What is expected
Nothing but the lines from the first line of the records through the line with "### 1.2 XGBoost" should be output, exactly as written and free of pictures.

[Saved data entries]
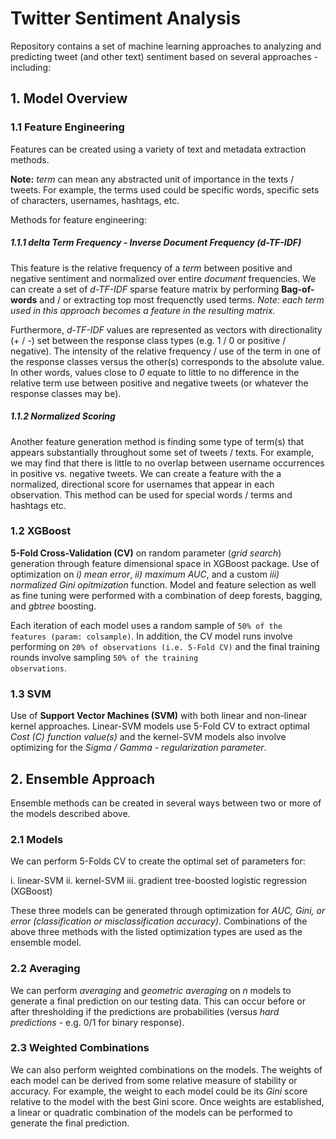# Twitter Sentiment Analysis

Repository contains a set of machine learning approaches to analyzing and predicting tweet (and other text) sentiment based on several approaches - including:

## 1. Model Overview

### 1.1 Feature Engineering

Features can be created using a variety of text and metadata extraction methods.

<strong>Note:</strong> *term* can mean any abstracted unit of importance in the texts / tweets. For example, the terms used could be specific words, specific sets of characters, usernames, hashtags, etc.

Methods for feature engineering:

##### 1.1.1 delta Term Frequency - Inverse Document Frequency (d-TF-IDF)

This feature is the relative frequency of a *term* between positive and negative sentiment and normalized over entire *document* frequencies. We can create a set of *d-TF-IDF* sparse feature matrix by performing <strong>Bag-of-words</strong> and / or extracting top most frequenctly used terms. _Note: each term used in this approach becomes a feature in the resulting matrix._

Furthermore, *d-TF-IDF* values are represented as vectors with directionality (+ / -) set between the response class types (e.g. 1 / 0 or positive / negative). The intensity of the relative frequency / use of the term in one of the response classes versus the other(s) corresponds to the absolute value. In other words, values close to *0* equate to little to no difference in the relative term use between positive and negative tweets (or whatever the response classes may be).

##### 1.1.2 Normalized Scoring

Another feature generation method is finding some type of term(s) that appears substantially throughout some set of tweets / texts. For example, we may find that there is little to no overlap between username occurrences in positive vs. negative tweets. We can create a feature with the a normalized, directional score for usernames that appear in each observation. This method can be used for special words / terms and hashtags etc.

### 1.2 XGBoost

<strong>5-Fold Cross-Validation (CV)</strong> on random parameter (*grid search*) generation through feature dimensional space in XGBoost package. Use of optimization on _i) mean error_, _ii) maximum AUC_, and a custom _iii) normalized Gini opitmization_ function. Model and feature selection as well as fine tuning were performed with a combination of deep forests, bagging, and *gbtree* boosting.

Each iteration of each model uses a random sample of <code>50% of the features (param: colsample)</code>. In addition, the CV model runs involve performing on <code>20% of observations (i.e. 5-Fold CV)</code> and the final training rounds involve sampling <code>50% of the training observations</code>.

### 1.3 SVM

Use of <strong>Support Vector Machines (SVM)</strong> with both linear and non-linear kernel approaches. Linear-SVM models use 5-Fold CV to extract optimal *Cost (C) function value(s)* and the kernel-SVM models also involve optimizing for the *Sigma / Gamma - regularization parameter*.

## 2. Ensemble Approach

Ensemble methods can be created in several ways between two or more of the models described above.

### 2.1 Models

We can perform 5-Folds CV to create the optimal set of parameters for:

i. linear-SVM
ii. kernel-SVM
iii. gradient tree-boosted logistic regression (XGBoost)

These three models can be generated through optimization for *AUC, Gini, or error (classification or misclassification accuracy)*. Combinations of the above three methods with the listed optimization types are used as the ensemble model.   

### 2.2 Averaging

We can perform *averaging* and *geometric averaging* on *n* models to generate a final prediction on our testing data. This can occur before or after thresholding if the predictions are probabilities (versus *hard predictions* - e.g. 0/1 for binary response).

### 2.3 Weighted Combinations

We can also perform weighted combinations on the models. The weights of each model can be derived from some relative measure of stability or accuracy. For example, the weight to each model could be its *Gini* score relative to the model with the best Gini score. Once weights are established, a linear or quadratic combination of the models can be performed to generate the final prediction.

Solution for this exercise
# Twitter Sentiment Analysis

Repository contains a set of machine learning approaches to analyzing and predicting tweet (and other text) sentiment based on several approaches - including:

## 1. Model Overview

### 1.1 Feature Engineering

Features can be created using a variety of text and metadata extraction methods.

<strong>Note:</strong> *term* can mean any abstracted unit of importance in the texts / tweets. For example, the terms used could be specific words, specific sets of characters, usernames, hashtags, etc.

Methods for feature engineering:

##### 1.1.1 delta Term Frequency - Inverse Document Frequency (d-TF-IDF)

This feature is the relative frequency of a *term* between positive and negative sentiment and normalized over entire *document* frequencies. We can create a set of *d-TF-IDF* sparse feature matrix by performing <strong>Bag-of-words</strong> and / or extracting top most frequenctly used terms. _Note: each term used in this approach becomes a feature in the resulting matrix._

Furthermore, *d-TF-IDF* values are represented as vectors with directionality (+ / -) set between the response class types (e.g. 1 / 0 or positive / negative). The intensity of the relative frequency / use of the term in one of the response classes versus the other(s) corresponds to the absolute value. In other words, values close to *0* equate to little to no difference in the relative term use between positive and negative tweets (or whatever the response classes may be).

##### 1.1.2 Normalized Scoring

Another feature generation method is finding some type of term(s) that appears substantially throughout some set of tweets / texts. For example, we may find that there is little to no overlap between username occurrences in positive vs. negative tweets. We can create a feature with the a normalized, directional score for usernames that appear in each observation. This method can be used for special words / terms and hashtags etc.

### 1.2 XGBoost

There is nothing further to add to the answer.